_WORK INSTRUCTION_
Range to copy from the entries below: the line containing "Currently learning: <img" through the line containing "## Simulation 2: Rotate Viewing Angle Plot", inclusive. Retype only those lines, exactly, without any images.

---- STUDY MATERIAL

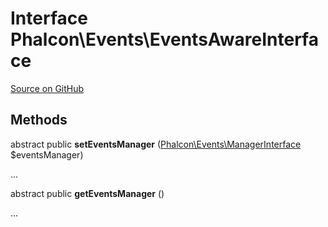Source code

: # Interface **Phalcon\\Events\\EventsAwareInterface**

<a href="https://github.com/phalcon/cphalcon/blob/master/phalcon/events/eventsawareinterface.zep" class="btn btn-default btn-sm">Source on GitHub</a>

## Methods
abstract public  **setEventsManager** ([Phalcon\Events\ManagerInterface](/en/3.1.2/api/Phalcon_Events_ManagerInterface) $eventsManager)

...

abstract public  **getEventsManager** ()

...

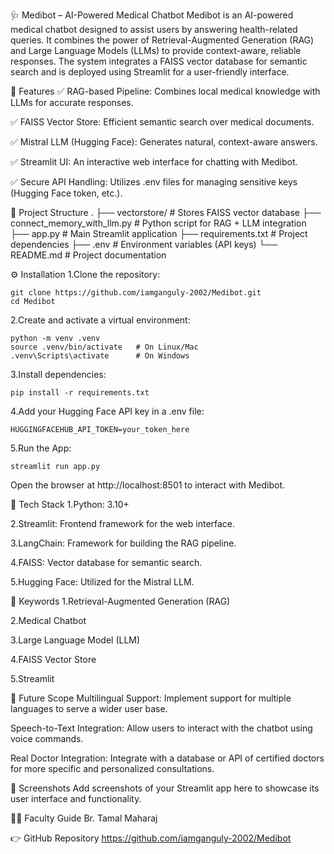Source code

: 🩺 Medibot – AI-Powered Medical Chatbot
Medibot is an AI-powered medical chatbot designed to assist users by answering health-related queries. It combines the power of Retrieval-Augmented Generation (RAG) and Large Language Models (LLMs) to provide context-aware, reliable responses. The system integrates a FAISS vector database for semantic search and is deployed using Streamlit for a user-friendly interface.

🚀 Features
✅ RAG-based Pipeline: Combines local medical knowledge with LLMs for accurate responses.

✅ FAISS Vector Store: Efficient semantic search over medical documents.

✅ Mistral LLM (Hugging Face): Generates natural, context-aware answers.

✅ Streamlit UI: An interactive web interface for chatting with Medibot.

✅ Secure API Handling: Utilizes .env files for managing sensitive keys (Hugging Face token, etc.).

📂 Project Structure
.
├── vectorstore/               # Stores FAISS vector database
├── connect_memory_with_llm.py   # Python script for RAG + LLM integration
├── app.py                     # Main Streamlit application
├── requirements.txt           # Project dependencies
├── .env                       # Environment variables (API keys)
└── README.md                  # Project documentation

⚙️ Installation
1.Clone the repository:

    git clone https://github.com/iamganguly-2002/Medibot.git
    cd Medibot

2.Create and activate a virtual environment:

    python -m venv .venv
    source .venv/bin/activate   # On Linux/Mac
    .venv\Scripts\activate      # On Windows

3.Install dependencies:

    pip install -r requirements.txt

4.Add your Hugging Face API key in a .env file:


    HUGGINGFACEHUB_API_TOKEN=your_token_here

5.Run the App:

    streamlit run app.py

Open the browser at http://localhost:8501 to interact with Medibot.

🧠 Tech Stack
1.Python: 3.10+

2.Streamlit: Frontend framework for the web interface.

3.LangChain: Framework for building the RAG pipeline.

4.FAISS: Vector database for semantic search.

5.Hugging Face: Utilized for the Mistral LLM.

📌 Keywords
1.Retrieval-Augmented Generation (RAG)

2.Medical Chatbot

3.Large Language Model (LLM)

4.FAISS Vector Store

5.Streamlit

🔮 Future Scope
Multilingual Support: Implement support for multiple languages to serve a wider user base.

Speech-to-Text Integration: Allow users to interact with the chatbot using voice commands.

Real Doctor Integration: Integrate with a database or API of certified doctors for more specific and personalized consultations.

📸 Screenshots
Add screenshots of your Streamlit app here to showcase its user interface and functionality.

👨‍🏫 Faculty Guide
Br. Tamal Maharaj

👉 GitHub Repository
https://github.com/iamganguly-2002/Medibot
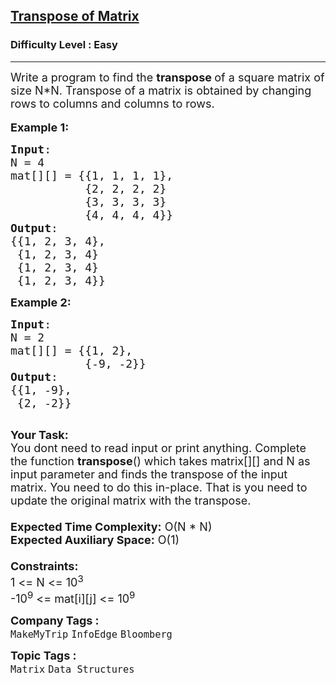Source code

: <h2><a href="https://practice.geeksforgeeks.org/problems/transpose-of-matrix-1587115621/1?page=5&difficulty[]=0&status[]=solved&sortBy=submissions">Transpose of Matrix</a></h2><h3>Difficulty Level : Easy</h3><hr><div class="problems_problem_content__Xm_eO"><p><span style="font-size: 18px;">Write a program to find the <strong>transpose </strong>of a square matrix&nbsp;of size N*N. Transpose of a matrix is obtained by changing rows to columns and columns to rows.</span><br><br><span style="font-size: 18px;"><strong>Example 1:</strong></span></p>
<pre><span style="font-size: 18px;"><strong>Input</strong>:
N = 4
mat[][] = {{1, 1, 1, 1},
&nbsp;          {2, 2, 2, 2}
&nbsp;          {3, 3, 3, 3}
&nbsp;          {4, 4, 4, 4}}
<strong>Output</strong>: 
{{1, 2, 3, 4}, &nbsp;
&nbsp;{1, 2, 3, 4} &nbsp;
&nbsp;{1, 2, 3, 4}
&nbsp;{1, 2, 3, 4}} </span>
</pre>
<p><span style="font-size: 18px;"><strong>Example 2:</strong></span></p>
<pre><span style="font-size: 18px;"><strong>Input</strong>:
N = 2
mat[][] = {{1, 2},
&nbsp;          {-9, -2}}
<strong>Output</strong>:
{{1, -9}, 
&nbsp;{2, -2}}
</span>
</pre>
<p><span style="font-size: 18px;"><strong>Your Task:</strong></span><br><span style="font-size: 18px;">You dont need to read input or print anything.&nbsp;</span><span style="font-size: 18px;">Complete the function <strong>transpose</strong>() which takes matrix[][] and N as input parameter and&nbsp;finds the transpose of the input matrix. You need to do this in-place. That is you need to update the original matrix with the transpose.&nbsp;<br><br><strong>Expected Time Complexity:</strong> O(N * N)<br><strong>Expected Auxiliary Space:</strong> O(1)<br><br><strong>Constraints:</strong><br>1 &lt;= N &lt;= 10<sup>3</sup><br>-10<sup>9</sup> &lt;= mat[i][j] &lt;= 10<sup>9</sup></span></p></div><p><span style=font-size:18px><strong>Company Tags : </strong><br><code>MakeMyTrip</code>&nbsp;<code>InfoEdge</code>&nbsp;<code>Bloomberg</code>&nbsp;<br><p><span style=font-size:18px><strong>Topic Tags : </strong><br><code>Matrix</code>&nbsp;<code>Data Structures</code>&nbsp;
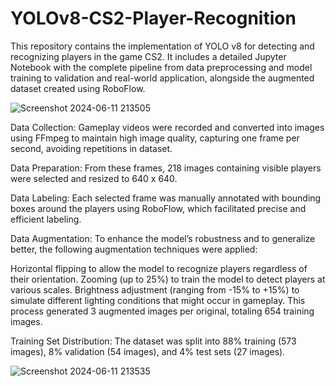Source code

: # YOLOv8-CS2-Player-Recognition
This repository contains the implementation of YOLO v8 for detecting and recognizing players in the game CS2. It includes a detailed Jupyter Notebook with the complete pipeline from data preprocessing and model training to validation and real-world application, alongside the augmented dataset created using RoboFlow.

![Screenshot 2024-06-11 213505](https://github.com/mafazsyed/YOLOv8-CS2-Player-Recognition/assets/120568449/9bf8624d-5573-4d54-89fd-ed3808c4b430)

Data Collection: Gameplay videos were recorded and converted into images using FFmpeg to maintain high image quality, capturing one frame per second, avoiding repetitions in dataset.

Data Preparation: From these frames, 218 images containing visible players were selected and resized to 640 x 640.

Data Labeling: Each selected frame was manually annotated with bounding boxes around the players using RoboFlow, which facilitated precise and efficient labeling.

Data Augmentation: To enhance the model’s robustness and to generalize better, the following augmentation techniques were applied:

Horizontal flipping to allow the model to recognize players regardless of their orientation. Zooming (up to 25%) to train the model to detect players at various scales. Brightness adjustment (ranging from -15% to +15%) to simulate different lighting conditions that might occur in gameplay. This process generated 3 augmented images per original, totaling 654 training images.

Training Set Distribution: The dataset was split into 88% training (573 images), 8% validation (54 images), and 4% test sets (27 images).

![Screenshot 2024-06-11 213535](https://github.com/mafazsyed/YOLOv8-CS2-Player-Recognition/assets/120568449/4cbfd3f1-33c3-44a9-b761-cff79d21d9c4)
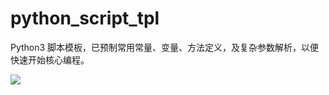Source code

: # python_script_tpl
Python3 脚本模板，已预制常用常量、变量、方法定义，及复杂参数解析，以便快速开始核心编程。

![](https://gitee.com/andym129/ImageHosting/raw/master/images/202112061012792.png)
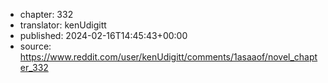 - chapter: 332
- translator: kenUdigitt
- published: 2024-02-16T14:45:43+00:00
- source: https://www.reddit.com/user/kenUdigitt/comments/1asaaof/novel_chapter_332
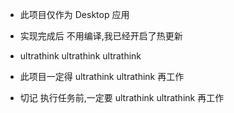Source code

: - 此项目仅作为 Desktop 应用
- 实现完成后 不用编译,我已经开启了热更新

- ultrathink ultrathink ultrathink
- 此项目一定得 ultrathink ultrathink 再工作
- 切记 执行任务前,一定要 ultrathink ultrathink 再工作
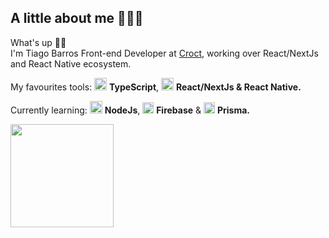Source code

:## A little about me 👨🏻‍💻

What's up 👋🏻
<br />
I'm Tiago Barros Front-end Developer at [Croct](https://github.com/croct-tech), working over React/NextJs and React Native ecosystem.

My favourites tools: <img src="https://i.ibb.co/PZ2XZgr/ts.png" width="20"/> <b>TypeScript</b>, <img src="https://i.ibb.co/4RHMmLQ/react.png" width="20"/> <b>React/NextJs & React Native.</b>

Currently learning: <img src="https://i.ibb.co/vVxmyN2/node.png" width="20"/> <b>NodeJs</b>, <img src="https://cdn.worldvectorlogo.com/logos/firebase-1.svg" width="18"/> <b>Firebase</b> & <img src="https://cdn.worldvectorlogo.com/logos/prisma-3.svg" width="18"/> <b>Prisma.</b>

<div id="status">
 <img height="165px" align="left" src="https://github-readme-stats.vercel.app/api?username=tiagobarros01&show_icons=true&theme=dark" />
</div>
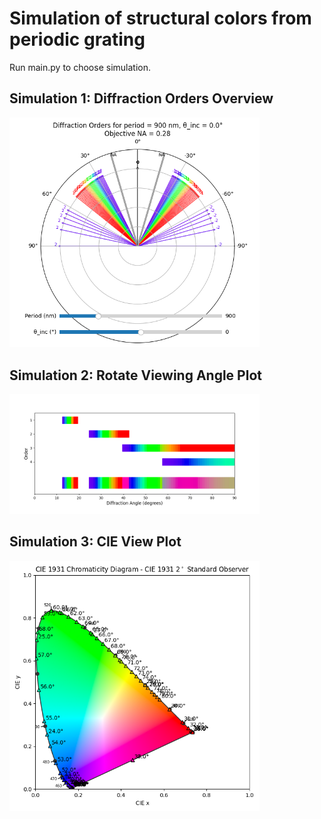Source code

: # Simulation of structural colors from periodic grating 

Run main.py to choose simulation. 

## Simulation 1: Diffraction Orders Overview
<img src="images/diff_order_overview.png" alt="Example Image 1" width="400"/>

## Simulation 2: Rotate Viewing Angle Plot
<img src="images/rotatinator_view.png" alt="Example Image 2" width="400"/>

## Simulation 3: CIE View Plot
<img src="images/cie_overview.png" alt="Example Image 3" width="400"/>


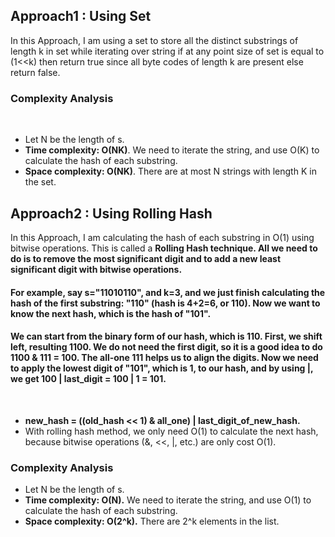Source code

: ## Approach1 : Using Set
In this Approach, I am using a set to store all the distinct substrings of length k in set while iterating over string if at any point size of set is equal to (1<<k) then return true since all byte codes of length k are present else return false.
​
### Complexity Analysis
​
* Let N be the length of s.
* **Time complexity: O(NK)**. We need to iterate the string, and use O(K) to calculate the hash of each substring.
* **Space complexity: O(NK)**. There are at most N strings with length K in the set.
​
## Approach2 : Using Rolling Hash
In this Approach, I am calculating the hash of each substring in O(1) using bitwise operations. This is called a **Rolling Hash technique. All we need to do is to remove the most significant digit and to add a new least significant digit with bitwise operations.**
​
#### For example, say s="11010110", and k=3, and we just finish calculating the hash of the first substring: "110" (hash is 4+2=6, or 110). Now we want to know the next hash, which is the hash of "101".
#### We can start from the binary form of our hash, which is 110. First, we shift left, resulting 1100. We do not need the first digit, so it is a good idea to do 1100 & 111 = 100. The all-one 111 helps us to align the digits. Now we need to apply the lowest digit of "101", which is 1, to our hash, and by using |, we get 100 | last_digit = 100 | 1 = 101.
​
* **new_hash = ((old_hash << 1) & all_one) | last_digit_of_new_hash.**
* With rolling hash method, we only need O(1) to calculate the next hash, because bitwise operations (&, <<, |, etc.) are only cost O(1).
​
### Complexity Analysis
* Let N be the length of s.
* **Time complexity: O(N).** We need to iterate the string, and use O(1) to calculate the hash of each substring.
* **Space complexity: O(2^k).** There are 2^k elements in the list.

--------

_YOUR RESPONSE_
Currently learning: <img src="https://i.ibb.co/vVxmyN2/node.png" width="20"/> <b>NodeJs</b>, <img src="https://cdn.worldvectorlogo.com/logos/firebase-1.svg" width="18"/> <b>Firebase</b> & <img src="https://cdn.worldvectorlogo.com/logos/prisma-3.svg" width="18"/> <b>Prisma.</b>

<div id="status">
 <img height="165px" align="left" src="https://github-readme-stats.vercel.app/api?username=tiagobarros01&show_icons=true&theme=dark" />
</div>
Source code

: # Simulation of structural colors from periodic grating 

Run main.py to choose simulation. 

## Simulation 1: Diffraction Orders Overview
<img src="images/diff_order_overview.png" alt="Example Image 1" width="400"/>

## Simulation 2: Rotate Viewing Angle Plot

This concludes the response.